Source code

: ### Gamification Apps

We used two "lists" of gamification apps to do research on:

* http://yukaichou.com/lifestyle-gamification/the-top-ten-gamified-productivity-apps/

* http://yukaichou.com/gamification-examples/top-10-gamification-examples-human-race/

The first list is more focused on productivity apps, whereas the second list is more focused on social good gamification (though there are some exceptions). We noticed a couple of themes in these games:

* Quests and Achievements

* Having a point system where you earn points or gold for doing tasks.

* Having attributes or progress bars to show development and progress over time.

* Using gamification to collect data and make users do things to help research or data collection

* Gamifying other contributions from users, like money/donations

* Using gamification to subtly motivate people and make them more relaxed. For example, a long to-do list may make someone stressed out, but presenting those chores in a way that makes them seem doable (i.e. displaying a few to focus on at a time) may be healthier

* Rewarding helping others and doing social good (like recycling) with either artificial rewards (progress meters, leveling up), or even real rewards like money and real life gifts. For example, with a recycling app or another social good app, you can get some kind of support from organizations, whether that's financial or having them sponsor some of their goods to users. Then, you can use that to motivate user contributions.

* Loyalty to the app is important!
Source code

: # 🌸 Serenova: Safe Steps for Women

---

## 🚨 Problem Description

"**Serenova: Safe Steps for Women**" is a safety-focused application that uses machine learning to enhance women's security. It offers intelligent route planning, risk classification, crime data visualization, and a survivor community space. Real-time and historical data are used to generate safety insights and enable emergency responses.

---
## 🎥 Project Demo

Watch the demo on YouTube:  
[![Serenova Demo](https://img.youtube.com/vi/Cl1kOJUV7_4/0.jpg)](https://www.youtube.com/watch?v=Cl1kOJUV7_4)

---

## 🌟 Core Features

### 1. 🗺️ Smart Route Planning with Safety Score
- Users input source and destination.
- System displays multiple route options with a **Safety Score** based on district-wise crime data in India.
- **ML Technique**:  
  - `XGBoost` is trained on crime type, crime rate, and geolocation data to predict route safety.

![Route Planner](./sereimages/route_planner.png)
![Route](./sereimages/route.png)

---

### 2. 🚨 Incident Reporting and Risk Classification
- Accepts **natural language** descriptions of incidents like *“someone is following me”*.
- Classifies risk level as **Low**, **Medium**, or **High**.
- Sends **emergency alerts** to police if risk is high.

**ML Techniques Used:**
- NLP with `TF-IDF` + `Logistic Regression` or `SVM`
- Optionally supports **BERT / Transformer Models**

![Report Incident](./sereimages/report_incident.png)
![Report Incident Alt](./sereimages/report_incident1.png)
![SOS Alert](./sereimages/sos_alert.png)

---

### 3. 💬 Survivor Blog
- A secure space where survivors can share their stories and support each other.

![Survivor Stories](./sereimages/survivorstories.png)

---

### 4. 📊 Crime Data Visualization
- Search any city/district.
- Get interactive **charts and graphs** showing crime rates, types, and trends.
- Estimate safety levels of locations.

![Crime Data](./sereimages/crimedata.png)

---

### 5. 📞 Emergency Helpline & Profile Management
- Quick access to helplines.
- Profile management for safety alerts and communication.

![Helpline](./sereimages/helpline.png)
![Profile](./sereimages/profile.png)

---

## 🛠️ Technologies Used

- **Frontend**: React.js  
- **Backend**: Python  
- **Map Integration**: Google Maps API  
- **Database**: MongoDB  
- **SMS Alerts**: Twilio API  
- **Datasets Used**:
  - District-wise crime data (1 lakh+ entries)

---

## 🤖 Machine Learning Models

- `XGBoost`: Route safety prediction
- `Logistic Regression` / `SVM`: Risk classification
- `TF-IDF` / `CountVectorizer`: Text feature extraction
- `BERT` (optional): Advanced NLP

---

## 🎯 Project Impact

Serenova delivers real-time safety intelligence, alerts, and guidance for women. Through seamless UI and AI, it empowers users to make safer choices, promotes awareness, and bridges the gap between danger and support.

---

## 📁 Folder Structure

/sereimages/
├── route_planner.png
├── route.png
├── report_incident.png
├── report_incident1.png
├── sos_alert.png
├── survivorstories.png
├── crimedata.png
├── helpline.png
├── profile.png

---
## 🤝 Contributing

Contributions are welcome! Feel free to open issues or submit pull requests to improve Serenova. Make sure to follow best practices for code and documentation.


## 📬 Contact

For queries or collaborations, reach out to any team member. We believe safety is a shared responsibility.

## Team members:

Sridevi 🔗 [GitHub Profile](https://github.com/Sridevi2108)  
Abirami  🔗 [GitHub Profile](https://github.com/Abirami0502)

▶ **Task requirements**
Please transcribe the full listing exactly, down to the last line.

▶ **Response area**
Source code

: ### Gamification Apps

We used two "lists" of gamification apps to do research on:

* http://yukaichou.com/lifestyle-gamification/the-top-ten-gamified-productivity-apps/

* http://yukaichou.com/gamification-examples/top-10-gamification-examples-human-race/

The first list is more focused on productivity apps, whereas the second list is more focused on social good gamification (though there are some exceptions). We noticed a couple of themes in these games:

* Quests and Achievements

* Having a point system where you earn points or gold for doing tasks.

* Having attributes or progress bars to show development and progress over time.

* Using gamification to collect data and make users do things to help research or data collection

* Gamifying other contributions from users, like money/donations

* Using gamification to subtly motivate people and make them more relaxed. For example, a long to-do list may make someone stressed out, but presenting those chores in a way that makes them seem doable (i.e. displaying a few to focus on at a time) may be healthier

* Rewarding helping others and doing social good (like recycling) with either artificial rewards (progress meters, leveling up), or even real rewards like money and real life gifts. For example, with a recycling app or another social good app, you can get some kind of support from organizations, whether that's financial or having them sponsor some of their goods to users. Then, you can use that to motivate user contributions.

* Loyalty to the app is important!
Source code

: # 🌸 Serenova: Safe Steps for Women

---

## 🚨 Problem Description

"**Serenova: Safe Steps for Women**" is a safety-focused application that uses machine learning to enhance women's security. It offers intelligent route planning, risk classification, crime data visualization, and a survivor community space. Real-time and historical data are used to generate safety insights and enable emergency responses.

---
## 🎥 Project Demo

Watch the demo on YouTube:  
[![Serenova Demo](https://img.youtube.com/vi/Cl1kOJUV7_4/0.jpg)](https://www.youtube.com/watch?v=Cl1kOJUV7_4)

---

## 🌟 Core Features

### 1. 🗺️ Smart Route Planning with Safety Score
- Users input source and destination.
- System displays multiple route options with a **Safety Score** based on district-wise crime data in India.
- **ML Technique**:  
  - `XGBoost` is trained on crime type, crime rate, and geolocation data to predict route safety.

![Route Planner](./sereimages/route_planner.png)
![Route](./sereimages/route.png)

---

### 2. 🚨 Incident Reporting and Risk Classification
- Accepts **natural language** descriptions of incidents like *“someone is following me”*.
- Classifies risk level as **Low**, **Medium**, or **High**.
- Sends **emergency alerts** to police if risk is high.

**ML Techniques Used:**
- NLP with `TF-IDF` + `Logistic Regression` or `SVM`
- Optionally supports **BERT / Transformer Models**

![Report Incident](./sereimages/report_incident.png)
![Report Incident Alt](./sereimages/report_incident1.png)
![SOS Alert](./sereimages/sos_alert.png)

---

### 3. 💬 Survivor Blog
- A secure space where survivors can share their stories and support each other.

![Survivor Stories](./sereimages/survivorstories.png)

---

### 4. 📊 Crime Data Visualization
- Search any city/district.
- Get interactive **charts and graphs** showing crime rates, types, and trends.
- Estimate safety levels of locations.

![Crime Data](./sereimages/crimedata.png)

---

### 5. 📞 Emergency Helpline & Profile Management
- Quick access to helplines.
- Profile management for safety alerts and communication.

![Helpline](./sereimages/helpline.png)
![Profile](./sereimages/profile.png)

---

## 🛠️ Technologies Used

- **Frontend**: React.js  
- **Backend**: Python  
- **Map Integration**: Google Maps API  
- **Database**: MongoDB  
- **SMS Alerts**: Twilio API  
- **Datasets Used**:
  - District-wise crime data (1 lakh+ entries)

---

## 🤖 Machine Learning Models

- `XGBoost`: Route safety prediction
- `Logistic Regression` / `SVM`: Risk classification
- `TF-IDF` / `CountVectorizer`: Text feature extraction
- `BERT` (optional): Advanced NLP

---

## 🎯 Project Impact

Serenova delivers real-time safety intelligence, alerts, and guidance for women. Through seamless UI and AI, it empowers users to make safer choices, promotes awareness, and bridges the gap between danger and support.

---

## 📁 Folder Structure

/sereimages/
├── route_planner.png
├── route.png
├── report_incident.png
├── report_incident1.png
├── sos_alert.png
├── survivorstories.png
├── crimedata.png
├── helpline.png
├── profile.png

---
## 🤝 Contributing

Contributions are welcome! Feel free to open issues or submit pull requests to improve Serenova. Make sure to follow best practices for code and documentation.


## 📬 Contact

For queries or collaborations, reach out to any team member. We believe safety is a shared responsibility.

## Team members:

Sridevi 🔗 [GitHub Profile](https://github.com/Sridevi2108)  
Abirami  🔗 [GitHub Profile](https://github.com/Abirami0502)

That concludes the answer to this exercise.